Leggendo la cartella stampa, ho fatto partire la prima canzone. David Gilmour… totalmente, certamente Pink Floyd del 1994, l’ultimo vero album dei Floyd o di quello che ne restava. Poi entra la voce femminile e mi dico ‘ma questa è LEI!’… mentre la canzone scorre e leggendo arrivo al passo in cui si dice che alla voce c’è Durga McBroom, ex-corista dei Pink Floyd (tra gli altri). Bjørn Riis riprende lo stesso suono di chitarra di Gilmour, forse più corposo, e gli basta questo per evitare di essere una brutta copia dell’originale. Il titolo, poi, riprende una frase celebre di “Comfortably Numb”, ‘I caught a fleeting glimpse’. Prima traccia: stupenda.
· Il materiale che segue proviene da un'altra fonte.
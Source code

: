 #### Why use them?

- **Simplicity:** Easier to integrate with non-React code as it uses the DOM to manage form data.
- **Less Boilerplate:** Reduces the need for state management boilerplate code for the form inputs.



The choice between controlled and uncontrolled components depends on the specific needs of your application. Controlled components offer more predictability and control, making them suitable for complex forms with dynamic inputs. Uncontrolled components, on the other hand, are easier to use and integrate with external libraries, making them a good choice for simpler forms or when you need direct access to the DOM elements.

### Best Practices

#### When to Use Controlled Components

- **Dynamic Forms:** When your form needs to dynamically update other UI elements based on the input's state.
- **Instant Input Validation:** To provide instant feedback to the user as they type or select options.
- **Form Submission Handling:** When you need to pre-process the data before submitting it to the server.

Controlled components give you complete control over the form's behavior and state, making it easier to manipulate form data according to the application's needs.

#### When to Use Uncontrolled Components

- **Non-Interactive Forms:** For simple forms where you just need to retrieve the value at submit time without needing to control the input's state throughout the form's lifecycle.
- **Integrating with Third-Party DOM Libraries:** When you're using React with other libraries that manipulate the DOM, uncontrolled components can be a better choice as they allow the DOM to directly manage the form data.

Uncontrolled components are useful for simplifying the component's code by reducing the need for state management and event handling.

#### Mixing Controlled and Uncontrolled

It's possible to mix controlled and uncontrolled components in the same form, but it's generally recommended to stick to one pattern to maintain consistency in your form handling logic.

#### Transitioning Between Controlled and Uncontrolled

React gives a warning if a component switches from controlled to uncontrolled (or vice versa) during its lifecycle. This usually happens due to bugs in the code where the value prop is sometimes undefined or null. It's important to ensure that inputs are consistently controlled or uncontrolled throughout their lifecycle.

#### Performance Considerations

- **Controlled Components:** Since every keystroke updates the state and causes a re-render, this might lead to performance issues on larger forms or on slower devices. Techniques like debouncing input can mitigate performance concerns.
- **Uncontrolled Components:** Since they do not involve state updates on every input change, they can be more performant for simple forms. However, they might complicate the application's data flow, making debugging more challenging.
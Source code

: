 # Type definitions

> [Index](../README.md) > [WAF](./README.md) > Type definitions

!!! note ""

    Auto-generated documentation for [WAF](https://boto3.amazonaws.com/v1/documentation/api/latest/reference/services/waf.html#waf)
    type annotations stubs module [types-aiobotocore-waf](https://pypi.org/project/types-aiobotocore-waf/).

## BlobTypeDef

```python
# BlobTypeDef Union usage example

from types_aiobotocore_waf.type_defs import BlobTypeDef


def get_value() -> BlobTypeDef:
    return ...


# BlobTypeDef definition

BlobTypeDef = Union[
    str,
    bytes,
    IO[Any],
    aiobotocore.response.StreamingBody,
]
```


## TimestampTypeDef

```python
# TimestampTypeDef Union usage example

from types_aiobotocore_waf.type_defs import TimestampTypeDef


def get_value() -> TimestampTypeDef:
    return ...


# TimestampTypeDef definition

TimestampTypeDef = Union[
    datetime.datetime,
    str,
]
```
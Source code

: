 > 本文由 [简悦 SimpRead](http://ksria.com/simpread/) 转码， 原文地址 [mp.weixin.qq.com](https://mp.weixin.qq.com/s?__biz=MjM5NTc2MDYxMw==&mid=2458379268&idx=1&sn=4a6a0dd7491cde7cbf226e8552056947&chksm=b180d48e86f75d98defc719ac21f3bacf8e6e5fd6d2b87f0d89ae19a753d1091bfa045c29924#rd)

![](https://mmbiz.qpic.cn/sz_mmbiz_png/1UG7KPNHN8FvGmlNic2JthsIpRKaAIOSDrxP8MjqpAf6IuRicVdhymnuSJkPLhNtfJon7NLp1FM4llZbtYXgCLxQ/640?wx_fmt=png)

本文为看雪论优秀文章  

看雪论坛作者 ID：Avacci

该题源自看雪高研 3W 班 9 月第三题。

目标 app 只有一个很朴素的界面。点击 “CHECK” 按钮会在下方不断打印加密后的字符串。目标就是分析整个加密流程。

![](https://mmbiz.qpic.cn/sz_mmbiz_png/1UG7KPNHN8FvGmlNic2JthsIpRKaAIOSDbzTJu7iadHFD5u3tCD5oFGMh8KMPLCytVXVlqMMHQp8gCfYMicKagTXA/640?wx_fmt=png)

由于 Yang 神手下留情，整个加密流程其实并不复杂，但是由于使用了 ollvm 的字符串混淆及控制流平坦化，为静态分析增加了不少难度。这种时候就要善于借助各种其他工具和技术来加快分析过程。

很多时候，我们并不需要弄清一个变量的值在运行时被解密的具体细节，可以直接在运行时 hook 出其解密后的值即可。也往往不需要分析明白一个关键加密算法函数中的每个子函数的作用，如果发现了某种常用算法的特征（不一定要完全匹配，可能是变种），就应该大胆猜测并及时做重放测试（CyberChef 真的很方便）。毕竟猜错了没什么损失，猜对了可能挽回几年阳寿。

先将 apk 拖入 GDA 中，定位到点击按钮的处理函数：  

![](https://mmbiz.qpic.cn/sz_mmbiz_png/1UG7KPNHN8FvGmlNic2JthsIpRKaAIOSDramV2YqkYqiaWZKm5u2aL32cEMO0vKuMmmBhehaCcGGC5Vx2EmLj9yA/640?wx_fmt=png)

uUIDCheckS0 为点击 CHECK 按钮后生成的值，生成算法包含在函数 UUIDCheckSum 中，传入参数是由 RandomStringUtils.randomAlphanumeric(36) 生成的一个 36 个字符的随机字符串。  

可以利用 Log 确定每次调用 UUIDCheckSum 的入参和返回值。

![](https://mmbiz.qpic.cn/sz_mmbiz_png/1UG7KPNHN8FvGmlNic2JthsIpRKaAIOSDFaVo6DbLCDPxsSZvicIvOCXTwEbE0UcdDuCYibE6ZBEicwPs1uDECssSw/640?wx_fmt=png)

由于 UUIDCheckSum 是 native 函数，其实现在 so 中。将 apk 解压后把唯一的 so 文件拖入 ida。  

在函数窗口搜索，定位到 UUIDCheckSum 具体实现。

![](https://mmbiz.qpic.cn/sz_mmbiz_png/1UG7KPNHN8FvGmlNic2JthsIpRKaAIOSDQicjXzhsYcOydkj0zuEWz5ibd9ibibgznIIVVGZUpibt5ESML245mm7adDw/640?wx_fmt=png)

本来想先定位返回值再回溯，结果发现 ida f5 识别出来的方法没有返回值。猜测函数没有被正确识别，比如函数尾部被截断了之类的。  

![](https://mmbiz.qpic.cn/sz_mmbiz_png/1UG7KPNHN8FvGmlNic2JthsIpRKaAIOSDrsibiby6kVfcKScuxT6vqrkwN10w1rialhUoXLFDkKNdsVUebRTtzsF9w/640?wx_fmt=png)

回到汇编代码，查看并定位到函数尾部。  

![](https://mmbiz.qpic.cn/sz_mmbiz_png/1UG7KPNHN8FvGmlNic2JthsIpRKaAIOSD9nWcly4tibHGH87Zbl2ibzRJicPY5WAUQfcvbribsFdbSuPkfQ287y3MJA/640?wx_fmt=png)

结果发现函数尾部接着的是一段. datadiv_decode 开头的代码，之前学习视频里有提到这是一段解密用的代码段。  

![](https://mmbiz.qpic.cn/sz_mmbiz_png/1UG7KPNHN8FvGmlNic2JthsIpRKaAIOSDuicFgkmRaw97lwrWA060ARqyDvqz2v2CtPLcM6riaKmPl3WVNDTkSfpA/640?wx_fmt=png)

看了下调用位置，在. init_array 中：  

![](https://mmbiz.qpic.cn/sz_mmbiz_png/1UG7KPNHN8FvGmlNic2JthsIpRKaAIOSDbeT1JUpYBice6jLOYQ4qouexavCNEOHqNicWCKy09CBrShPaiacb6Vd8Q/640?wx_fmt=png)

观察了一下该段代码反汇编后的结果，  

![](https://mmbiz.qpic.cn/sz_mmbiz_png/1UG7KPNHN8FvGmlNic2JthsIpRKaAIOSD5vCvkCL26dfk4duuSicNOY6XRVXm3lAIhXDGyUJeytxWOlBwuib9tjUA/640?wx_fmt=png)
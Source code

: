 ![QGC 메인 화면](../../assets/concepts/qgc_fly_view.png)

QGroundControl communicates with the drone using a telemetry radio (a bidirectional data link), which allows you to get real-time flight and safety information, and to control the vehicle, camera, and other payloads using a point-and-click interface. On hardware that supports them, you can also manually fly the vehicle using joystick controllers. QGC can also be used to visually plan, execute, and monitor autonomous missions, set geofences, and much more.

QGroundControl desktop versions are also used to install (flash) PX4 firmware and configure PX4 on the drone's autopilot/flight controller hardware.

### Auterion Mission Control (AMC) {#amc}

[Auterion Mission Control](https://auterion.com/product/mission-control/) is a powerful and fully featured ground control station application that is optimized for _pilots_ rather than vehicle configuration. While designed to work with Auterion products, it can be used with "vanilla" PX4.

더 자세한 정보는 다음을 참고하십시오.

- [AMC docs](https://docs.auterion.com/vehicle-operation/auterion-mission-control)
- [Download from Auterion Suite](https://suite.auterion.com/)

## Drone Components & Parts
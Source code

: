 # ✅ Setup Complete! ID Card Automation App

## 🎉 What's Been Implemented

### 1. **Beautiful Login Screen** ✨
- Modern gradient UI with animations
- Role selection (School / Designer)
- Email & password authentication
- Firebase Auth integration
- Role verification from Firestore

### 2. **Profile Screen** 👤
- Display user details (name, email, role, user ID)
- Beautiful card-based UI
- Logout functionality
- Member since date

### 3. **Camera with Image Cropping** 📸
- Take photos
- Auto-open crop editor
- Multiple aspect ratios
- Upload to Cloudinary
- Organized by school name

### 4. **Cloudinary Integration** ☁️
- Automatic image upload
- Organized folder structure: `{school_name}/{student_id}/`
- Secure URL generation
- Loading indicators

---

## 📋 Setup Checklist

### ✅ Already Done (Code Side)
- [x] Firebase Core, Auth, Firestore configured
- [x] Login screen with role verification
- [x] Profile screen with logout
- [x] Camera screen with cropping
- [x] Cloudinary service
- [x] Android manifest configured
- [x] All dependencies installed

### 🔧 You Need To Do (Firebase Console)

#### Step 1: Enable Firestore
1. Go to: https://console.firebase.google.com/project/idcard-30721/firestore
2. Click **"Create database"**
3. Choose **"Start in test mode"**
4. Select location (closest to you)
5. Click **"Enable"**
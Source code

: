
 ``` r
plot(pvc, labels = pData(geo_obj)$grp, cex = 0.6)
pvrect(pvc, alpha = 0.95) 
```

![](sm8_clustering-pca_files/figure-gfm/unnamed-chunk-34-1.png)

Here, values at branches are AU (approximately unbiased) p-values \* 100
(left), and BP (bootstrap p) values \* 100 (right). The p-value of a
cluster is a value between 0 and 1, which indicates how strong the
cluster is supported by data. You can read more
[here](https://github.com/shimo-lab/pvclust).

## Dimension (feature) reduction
La seconda… mischia l’incipit e la ritmica di “Set the Controls for the Heart of the Sun” con i tipici giochi in slide e bending di Gilmour, ed una vaga ripresa di “One Of These Days” in fatto di chitarra appunto. La parte psichedelica è sempre “Set The Controls…” nella versione di “Live at Pompei”… ed infatti il titolo sembra una perifrasi del titolo dei Floyd. Il terzo brano è forse il più ‘intelligente’ del lotto: usa degli arpeggi acustici estratti da alcuni pezzi del periodo 1969-1971, da almeno tre o quattro album diversi. Beh, essendo musicista per lui sarà stato più semplice capire gli accordi più prossimi tra di loro anche se distribuiti in più canzoni. Il quarto pezzo è quello che mi piace di meno, tuttavia si rifà al periodo dei Pink Floyd di “Animals”, con la distorsione della chitarra più graffiante, proprio come in quell’album. Di fatto c’è anche la chitarra acustica che accompagna: l’andare di acustica ed elettrica insieme è tipica di quel capitolo dei Pink Floyd. Ed anche i caratteri del titolo dell’album in copertina si ispirino a qualcosa in tema Pink Floyd. Si: roba di ristampe del periodo di Barrett. Si: certo, mi piace!

Ed io, inchinandomi, non posso che aggiungere: è impossibile descrivere “A Fleeting Glimpse” in modo migliore!